- **PROBLEM DETAILS**
Print the data exactly, leaving nothing out.

━━━ STUDY MATERIAL

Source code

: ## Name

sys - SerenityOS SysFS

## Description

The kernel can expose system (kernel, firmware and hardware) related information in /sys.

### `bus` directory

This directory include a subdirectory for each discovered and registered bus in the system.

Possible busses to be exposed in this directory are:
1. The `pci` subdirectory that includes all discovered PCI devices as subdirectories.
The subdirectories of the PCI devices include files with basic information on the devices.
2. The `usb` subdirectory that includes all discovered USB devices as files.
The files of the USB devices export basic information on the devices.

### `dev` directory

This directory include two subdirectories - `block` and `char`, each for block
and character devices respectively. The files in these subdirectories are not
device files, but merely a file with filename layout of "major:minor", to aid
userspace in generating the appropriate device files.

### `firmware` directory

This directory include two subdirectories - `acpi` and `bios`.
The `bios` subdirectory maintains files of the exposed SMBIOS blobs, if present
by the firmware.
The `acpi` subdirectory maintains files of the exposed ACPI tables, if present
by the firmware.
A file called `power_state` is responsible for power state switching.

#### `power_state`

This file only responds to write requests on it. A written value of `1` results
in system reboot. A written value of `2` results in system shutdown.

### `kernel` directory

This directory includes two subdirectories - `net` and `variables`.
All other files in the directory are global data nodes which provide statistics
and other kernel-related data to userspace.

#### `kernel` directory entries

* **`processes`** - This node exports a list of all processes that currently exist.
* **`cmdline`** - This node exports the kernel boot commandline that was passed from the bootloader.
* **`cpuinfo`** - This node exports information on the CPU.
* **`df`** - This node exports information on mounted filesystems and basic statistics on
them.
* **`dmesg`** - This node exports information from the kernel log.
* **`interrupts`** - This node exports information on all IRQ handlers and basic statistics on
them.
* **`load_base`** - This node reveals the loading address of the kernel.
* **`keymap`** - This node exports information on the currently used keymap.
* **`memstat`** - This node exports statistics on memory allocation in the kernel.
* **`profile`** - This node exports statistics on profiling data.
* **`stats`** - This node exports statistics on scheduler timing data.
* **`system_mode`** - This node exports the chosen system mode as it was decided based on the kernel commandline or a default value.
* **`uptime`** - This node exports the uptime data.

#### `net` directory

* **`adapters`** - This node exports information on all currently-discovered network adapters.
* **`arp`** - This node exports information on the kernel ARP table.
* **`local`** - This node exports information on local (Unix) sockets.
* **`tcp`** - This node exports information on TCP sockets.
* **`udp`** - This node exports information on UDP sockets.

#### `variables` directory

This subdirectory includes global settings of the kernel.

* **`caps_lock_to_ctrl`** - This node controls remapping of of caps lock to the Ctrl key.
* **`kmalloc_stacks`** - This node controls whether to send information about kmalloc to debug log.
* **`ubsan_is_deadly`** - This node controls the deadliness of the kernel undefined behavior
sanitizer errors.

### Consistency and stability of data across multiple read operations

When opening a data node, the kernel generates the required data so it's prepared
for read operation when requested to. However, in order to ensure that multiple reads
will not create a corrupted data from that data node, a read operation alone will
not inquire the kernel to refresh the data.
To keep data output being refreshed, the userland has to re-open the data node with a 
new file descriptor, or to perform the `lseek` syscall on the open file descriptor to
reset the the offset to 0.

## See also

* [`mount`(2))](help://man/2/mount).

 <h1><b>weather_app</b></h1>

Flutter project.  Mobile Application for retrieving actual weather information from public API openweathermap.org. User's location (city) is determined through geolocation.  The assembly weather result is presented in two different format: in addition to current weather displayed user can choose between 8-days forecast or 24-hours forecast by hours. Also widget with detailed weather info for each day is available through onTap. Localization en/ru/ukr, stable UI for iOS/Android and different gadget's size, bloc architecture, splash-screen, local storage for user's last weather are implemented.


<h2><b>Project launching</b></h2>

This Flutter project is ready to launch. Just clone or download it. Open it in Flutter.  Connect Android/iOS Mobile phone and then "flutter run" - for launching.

━━━━━━

- **RESULT FOR THIS EXERCISE**
Source code

: ## Name

sys - SerenityOS SysFS

## Description

The kernel can expose system (kernel, firmware and hardware) related information in /sys.

### `bus` directory

This directory include a subdirectory for each discovered and registered bus in the system.

Possible busses to be exposed in this directory are:
1. The `pci` subdirectory that includes all discovered PCI devices as subdirectories.
The subdirectories of the PCI devices include files with basic information on the devices.
2. The `usb` subdirectory that includes all discovered USB devices as files.
The files of the USB devices export basic information on the devices.

### `dev` directory

This directory include two subdirectories - `block` and `char`, each for block
and character devices respectively. The files in these subdirectories are not
device files, but merely a file with filename layout of "major:minor", to aid
userspace in generating the appropriate device files.

### `firmware` directory

This directory include two subdirectories - `acpi` and `bios`.
The `bios` subdirectory maintains files of the exposed SMBIOS blobs, if present
by the firmware.
The `acpi` subdirectory maintains files of the exposed ACPI tables, if present
by the firmware.
A file called `power_state` is responsible for power state switching.

#### `power_state`

This file only responds to write requests on it. A written value of `1` results
in system reboot. A written value of `2` results in system shutdown.

### `kernel` directory

This directory includes two subdirectories - `net` and `variables`.
All other files in the directory are global data nodes which provide statistics
and other kernel-related data to userspace.

#### `kernel` directory entries

* **`processes`** - This node exports a list of all processes that currently exist.
* **`cmdline`** - This node exports the kernel boot commandline that was passed from the bootloader.
* **`cpuinfo`** - This node exports information on the CPU.
* **`df`** - This node exports information on mounted filesystems and basic statistics on
them.
* **`dmesg`** - This node exports information from the kernel log.
* **`interrupts`** - This node exports information on all IRQ handlers and basic statistics on
them.
* **`load_base`** - This node reveals the loading address of the kernel.
* **`keymap`** - This node exports information on the currently used keymap.
* **`memstat`** - This node exports statistics on memory allocation in the kernel.
* **`profile`** - This node exports statistics on profiling data.
* **`stats`** - This node exports statistics on scheduler timing data.
* **`system_mode`** - This node exports the chosen system mode as it was decided based on the kernel commandline or a default value.
* **`uptime`** - This node exports the uptime data.

#### `net` directory

* **`adapters`** - This node exports information on all currently-discovered network adapters.
* **`arp`** - This node exports information on the kernel ARP table.
* **`local`** - This node exports information on local (Unix) sockets.
* **`tcp`** - This node exports information on TCP sockets.
* **`udp`** - This node exports information on UDP sockets.

#### `variables` directory

This subdirectory includes global settings of the kernel.

* **`caps_lock_to_ctrl`** - This node controls remapping of of caps lock to the Ctrl key.
* **`kmalloc_stacks`** - This node controls whether to send information about kmalloc to debug log.
* **`ubsan_is_deadly`** - This node controls the deadliness of the kernel undefined behavior
sanitizer errors.

### Consistency and stability of data across multiple read operations

When opening a data node, the kernel generates the required data so it's prepared
for read operation when requested to. However, in order to ensure that multiple reads
will not create a corrupted data from that data node, a read operation alone will
not inquire the kernel to refresh the data.
To keep data output being refreshed, the userland has to re-open the data node with a 
new file descriptor, or to perform the `lseek` syscall on the open file descriptor to
reset the the offset to 0.

## See also

* [`mount`(2))](help://man/2/mount).

 <h1><b>weather_app</b></h1>

Flutter project.  Mobile Application for retrieving actual weather information from public API openweathermap.org. User's location (city) is determined through geolocation.  The assembly weather result is presented in two different format: in addition to current weather displayed user can choose between 8-days forecast or 24-hours forecast by hours. Also widget with detailed weather info for each day is available through onTap. Localization en/ru/ukr, stable UI for iOS/Android and different gadget's size, bloc architecture, splash-screen, local storage for user's last weather are implemented.


<h2><b>Project launching</b></h2>

This Flutter project is ready to launch. Just clone or download it. Open it in Flutter.  Connect Android/iOS Mobile phone and then "flutter run" - for launching.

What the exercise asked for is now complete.